**Data:**

▼

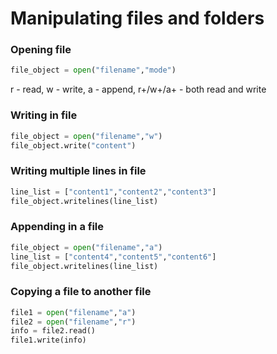 # Manipulating files and folders
### Opening file
```python
file_object = open("filename","mode")
```
r - read, w - write, a - append, r+/w+/a+ - both read and write
### Writing in file
```python
file_object = open("filename","w")
file_object.write("content")
```
### Writing multiple lines in file
```python
line_list = ["content1","content2","content3"]
file_object.writelines(line_list)
```
### Appending in a file
```python
file_object = open("filename","a")
line_list = ["content4","content5","content6"]
file_object.writelines(line_list)
```
### Copying a file to another file
```python
file1 = open("filename","a")
file2 = open("filename","r")
info = file2.read()
file1.write(info)
```
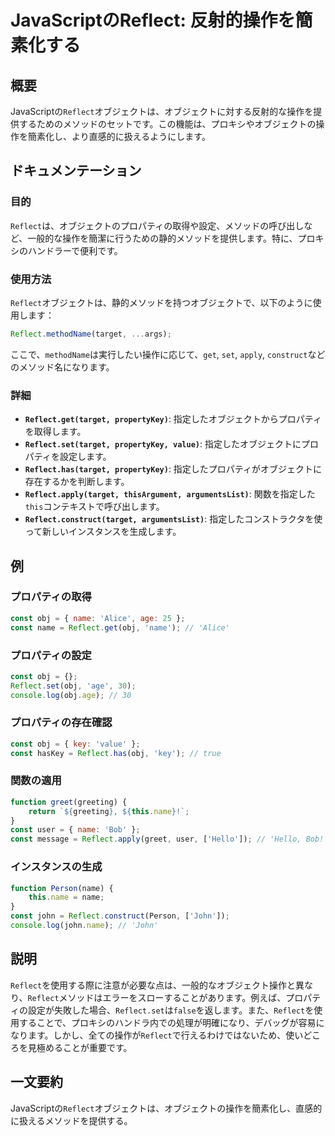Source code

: <!--
Meta Description: # JavaScriptのReflect: 反射的操作を簡素化する ## 概要 JavaScriptの`Reflect`オブジェクトは、オブジェクトに対する反射的な操作を提供するためのメソッドのセットです。この機能は、プロキシやオブジェクトの操作を簡素化し、より直感的に扱えるようにします。 ## ド...
Meta Keywords: reflect, name, const, obj, javascript
-->

# JavaScriptのReflect: 反射的操作を簡素化する

## 概要
JavaScriptの`Reflect`オブジェクトは、オブジェクトに対する反射的な操作を提供するためのメソッドのセットです。この機能は、プロキシやオブジェクトの操作を簡素化し、より直感的に扱えるようにします。

## ドキュメンテーション

### 目的
`Reflect`は、オブジェクトのプロパティの取得や設定、メソッドの呼び出しなど、一般的な操作を簡潔に行うための静的メソッドを提供します。特に、プロキシのハンドラーで便利です。

### 使用方法
`Reflect`オブジェクトは、静的メソッドを持つオブジェクトで、以下のように使用します：

```javascript
Reflect.methodName(target, ...args);
```

ここで、`methodName`は実行したい操作に応じて、`get`, `set`, `apply`, `construct`などのメソッド名になります。

### 詳細
- **`Reflect.get(target, propertyKey)`**: 指定したオブジェクトからプロパティを取得します。
- **`Reflect.set(target, propertyKey, value)`**: 指定したオブジェクトにプロパティを設定します。
- **`Reflect.has(target, propertyKey)`**: 指定したプロパティがオブジェクトに存在するかを判断します。
- **`Reflect.apply(target, thisArgument, argumentsList)`**: 関数を指定した`this`コンテキストで呼び出します。
- **`Reflect.construct(target, argumentsList)`**: 指定したコンストラクタを使って新しいインスタンスを生成します。

## 例

### プロパティの取得
```javascript
const obj = { name: 'Alice', age: 25 };
const name = Reflect.get(obj, 'name'); // 'Alice'
```

### プロパティの設定
```javascript
const obj = {};
Reflect.set(obj, 'age', 30);
console.log(obj.age); // 30
```

### プロパティの存在確認
```javascript
const obj = { key: 'value' };
const hasKey = Reflect.has(obj, 'key'); // true
```

### 関数の適用
```javascript
function greet(greeting) {
    return `${greeting}, ${this.name}!`;
}
const user = { name: 'Bob' };
const message = Reflect.apply(greet, user, ['Hello']); // 'Hello, Bob!'
```

### インスタンスの生成
```javascript
function Person(name) {
    this.name = name;
}
const john = Reflect.construct(Person, ['John']);
console.log(john.name); // 'John'
```

## 説明
`Reflect`を使用する際に注意が必要な点は、一般的なオブジェクト操作と異なり、`Reflect`メソッドはエラーをスローすることがあります。例えば、プロパティの設定が失敗した場合、`Reflect.set`は`false`を返します。また、`Reflect`を使用することで、プロキシのハンドラ内での処理が明確になり、デバッグが容易になります。しかし、全ての操作が`Reflect`で行えるわけではないため、使いどころを見極めることが重要です。

## 一文要約
JavaScriptの`Reflect`オブジェクトは、オブジェクトの操作を簡素化し、直感的に扱えるメソッドを提供する。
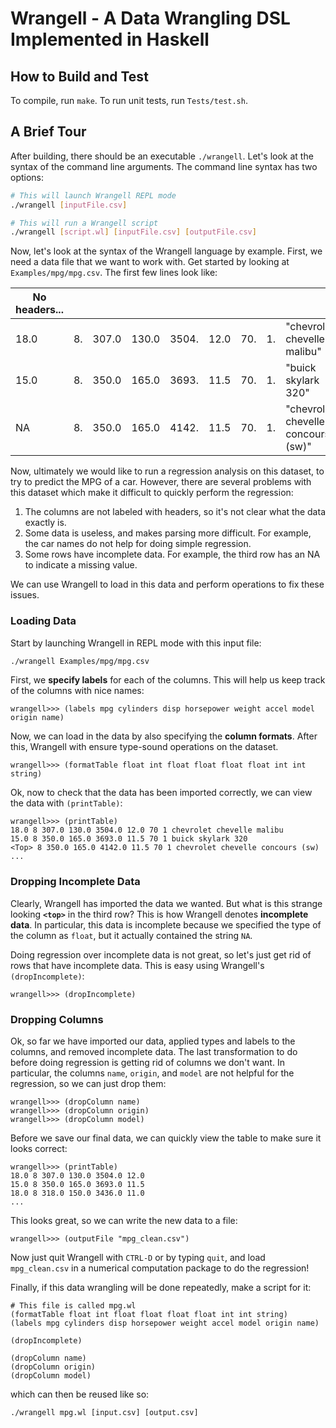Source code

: # Wrangell - A Data Wrangling DSL Implemented in Haskell

## How to Build and Test
To compile, run `make`.
To run unit tests, run `Tests/test.sh`.

## A Brief Tour
After building, there should be an executable `./wrangell`. Let's look at the syntax of the command line arguments. The command line syntax has two options:

```bash
# This will launch Wrangell REPL mode
./wrangell [inputFile.csv]

# This will run a Wrangell script
./wrangell [script.wl] [inputFile.csv] [outputFile.csv] 
```
Now, let's look at the syntax of the Wrangell language by example.  First, we need a data file that we want to work with. Get started by looking at `Examples/mpg/mpg.csv`. The first few lines look like:

| No headers... | | | | | | | | |
| ------------- | ------------- | -  | -  | -  | -  | -  | -  | -  |
| 18.0 | 8. | 307.0 | 130.0 | 3504. | 12.0 | 70. | 1. | "chevrolet chevelle malibu" |
| 15.0 | 8. | 350.0 | 165.0 | 3693. | 11.5 | 70. | 1. | "buick skylark 320" |
| NA | 8. | 350.0 | 165.0 | 4142. | 11.5 | 70. | 1. | "chevrolet chevelle concours (sw)" |

Now, ultimately we would like to run a regression analysis on this dataset, to try to predict the MPG of a car. However, there are several problems with this dataset which make it difficult to quickly perform the regression:
1. The columns are not labeled with headers, so it's not clear what the data exactly is.
2. Some data is useless, and makes parsing more difficult. For example, the car names do not help for doing simple regression.
3. Some rows have incomplete data. For example, the third row has an NA to indicate a missing value.

We can use Wrangell to load in this data and perform operations to fix these issues.

### Loading Data

Start by launching Wrangell in REPL mode with this input file:
```bash
./wrangell Examples/mpg/mpg.csv
```
First, we **specify labels** for each of the columns. This will help us keep track of the columns with nice names:
```
wrangell>>> (labels mpg cylinders disp horsepower weight accel model origin name)
```
Now, we can load in the data by also specifying the **column formats**. After this, Wrangell with ensure type-sound operations on the dataset.
```
wrangell>>> (formatTable float int float float float float int int string)
```

Ok, now to check that the data has been imported correctly, we can view the data with `(printTable)`:
```
wrangell>>> (printTable)
18.0 8 307.0 130.0 3504.0 12.0 70 1 chevrolet chevelle malibu
15.0 8 350.0 165.0 3693.0 11.5 70 1 buick skylark 320
<Top> 8 350.0 165.0 4142.0 11.5 70 1 chevrolet chevelle concours (sw)
...
```

### Dropping Incomplete Data

Clearly, Wrangell has imported the data we wanted. But what is this strange looking **`<top>`** in the third row? This is how Wrangell denotes **incomplete data**. In particular, this data is incomplete because we specified the type of the column as `float`, but it actually contained the string `NA`. 

Doing regression over incomplete data is not great, so let's just get rid of rows that have incomplete data. This is easy using Wrangell's `(dropIncomplete)`:
```
wrangell>>> (dropIncomplete)
```

### Dropping Columns

Ok, so far we have imported our data, applied types and labels to the columns, and removed incomplete data. The last transformation to do before doing regression is getting rid of columns we don't want. In particular, the columns `name`, `origin`, and `model` are not helpful for the regression, so we can just drop them:
```
wrangell>>> (dropColumn name)
wrangell>>> (dropColumn origin)
wrangell>>> (dropColumn model)
```

Before we save our final data, we can quickly view the table to make sure it looks correct:
```
wrangell>>> (printTable)
18.0 8 307.0 130.0 3504.0 12.0
15.0 8 350.0 165.0 3693.0 11.5
18.0 8 318.0 150.0 3436.0 11.0
...
```
This looks great, so we can write the new data to a file:
```
wrangell>>> (outputFile "mpg_clean.csv")
```
Now just quit Wrangell with `CTRL-D` or by typing `quit`, and load `mpg_clean.csv` in a numerical computation package to do the regression!

Finally, if this data wrangling will be done repeatedly, make a script for it:
```
# This file is called mpg.wl
(formatTable float int float float float float int int string)
(labels mpg cylinders disp horsepower weight accel model origin name)

(dropIncomplete)

(dropColumn name)
(dropColumn origin)
(dropColumn model)
```
which can then be reused like so:
```
./wrangell mpg.wl [input.csv] [output.csv]
```
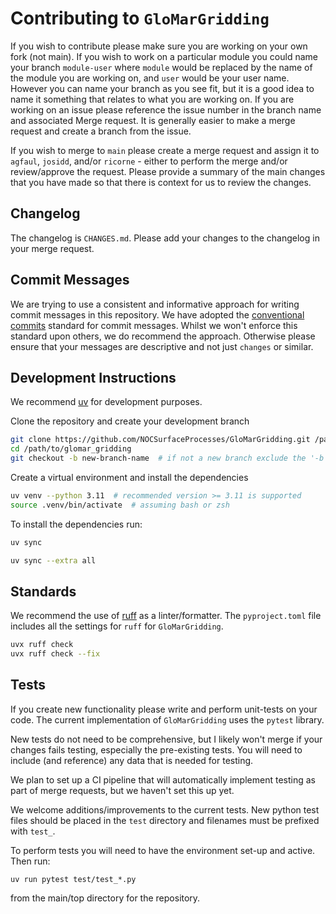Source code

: # Contributing to `GloMarGridding`

If you wish to contribute please make sure you are working on your own fork (not main). If you wish
to work on a particular module you could name your branch `module-user` where `module` would be
replaced by the name of the module you are working on, and `user` would be your user name. However
you can name your branch as you see fit, but it is a good idea to name it something that relates to
what you are working on. If you are working on an issue please reference the issue number in the
branch name and associated Merge request. It is generally easier to make a merge request and create
a branch from the issue.

If you wish to merge to `main` please create a merge request and assign it to `agfaul`, `josidd`,
and/or `ricorne` - either to perform the merge and/or review/approve the request. Please provide a
summary of the main changes that you have made so that there is context for us to review the
changes.

## Changelog

The changelog is `CHANGES.md`. Please add your changes to the changelog in your merge request.

## Commit Messages

We are trying to use a consistent and informative approach for writing commit messages in this
repository. We have adopted the [conventional commits](https://www.conventionalcommits.org/en/v1.0.0/)
standard for commit messages. Whilst we won't enforce this standard upon others, we do recommend the
approach. Otherwise please ensure that your messages are descriptive and not just `changes` or
similar.

## Development Instructions

We recommend [uv](https://docs.astral.sh/uv/) for development purposes.

Clone the repository and create your development branch

```bash
git clone https://github.com/NOCSurfaceProcesses/GloMarGridding.git /path/to/glomar_gridding
cd /path/to/glomar_gridding
git checkout -b new-branch-name  # if not a new branch exclude the '-b'
```

Create a virtual environment and install the dependencies

```bash
uv venv --python 3.11  # recommended version >= 3.11 is supported
source .venv/bin/activate  # assuming bash or zsh
```

To install the dependencies run:

```bash
uv sync
```

```bash
uv sync --extra all
```

## Standards

We recommend the use of [ruff](https://docs.astral.sh/ruff/) as a linter/formatter. The
`pyproject.toml` file includes all the settings for `ruff` for `GloMarGridding`.

```bash
uvx ruff check
uvx ruff check --fix
```

## Tests

If you create new functionality please write and perform unit-tests on your code. The current
implementation of `GloMarGridding` uses the `pytest` library.

New tests do not need to be comprehensive, but I likely won't merge if your changes fails testing,
especially the pre-existing tests. You will need to include (and reference) any data that is
needed for testing.

We plan to set up a CI pipeline that will automatically implement testing as part of merge requests,
but we haven't set this up yet.

We welcome additions/improvements to the current tests. New python test files should be placed in
the `test` directory and filenames must be prefixed with `test_`.

To perform tests you will need to have the environment set-up and active. Then run:

```
uv run pytest test/test_*.py
```

from the main/top directory for the repository.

▲

The required answer is each line of the entries containing the string "dropColumn".

wrangell>>> (dropColumn name)
wrangell>>> (dropColumn origin)
wrangell>>> (dropColumn model)
(dropColumn name)
(dropColumn origin)
(dropColumn model)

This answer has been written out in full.